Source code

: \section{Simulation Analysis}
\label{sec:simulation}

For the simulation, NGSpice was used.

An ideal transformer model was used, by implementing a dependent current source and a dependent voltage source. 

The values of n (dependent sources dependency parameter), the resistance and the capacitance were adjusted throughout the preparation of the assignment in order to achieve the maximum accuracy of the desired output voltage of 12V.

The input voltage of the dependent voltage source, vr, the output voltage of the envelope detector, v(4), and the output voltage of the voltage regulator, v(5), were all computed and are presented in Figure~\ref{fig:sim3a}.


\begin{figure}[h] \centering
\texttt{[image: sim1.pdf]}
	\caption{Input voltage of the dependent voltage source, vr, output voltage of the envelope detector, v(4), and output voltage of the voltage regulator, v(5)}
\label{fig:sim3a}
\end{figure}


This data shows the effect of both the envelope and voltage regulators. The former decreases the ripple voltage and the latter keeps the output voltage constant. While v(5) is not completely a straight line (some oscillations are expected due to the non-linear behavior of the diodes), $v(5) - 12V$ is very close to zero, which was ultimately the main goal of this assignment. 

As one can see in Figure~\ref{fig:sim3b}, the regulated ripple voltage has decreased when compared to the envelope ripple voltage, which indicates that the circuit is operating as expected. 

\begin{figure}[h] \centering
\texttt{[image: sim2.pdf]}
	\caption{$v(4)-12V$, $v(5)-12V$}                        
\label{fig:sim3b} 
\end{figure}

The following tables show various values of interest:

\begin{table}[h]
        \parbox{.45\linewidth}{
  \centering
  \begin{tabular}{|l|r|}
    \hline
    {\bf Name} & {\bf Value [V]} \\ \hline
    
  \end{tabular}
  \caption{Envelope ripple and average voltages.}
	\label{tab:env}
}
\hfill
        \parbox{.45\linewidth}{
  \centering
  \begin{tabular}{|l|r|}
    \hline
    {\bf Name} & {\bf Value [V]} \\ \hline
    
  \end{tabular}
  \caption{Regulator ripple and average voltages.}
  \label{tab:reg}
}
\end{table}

* * * * *

AIM OF THE TASK: For the listing above, identify each line bearing "label".

RESPONSE AREA:
\label{sec:simulation}
\label{fig:sim3a}
\label{fig:sim3b} 
	\label{tab:env}
  \label{tab:reg}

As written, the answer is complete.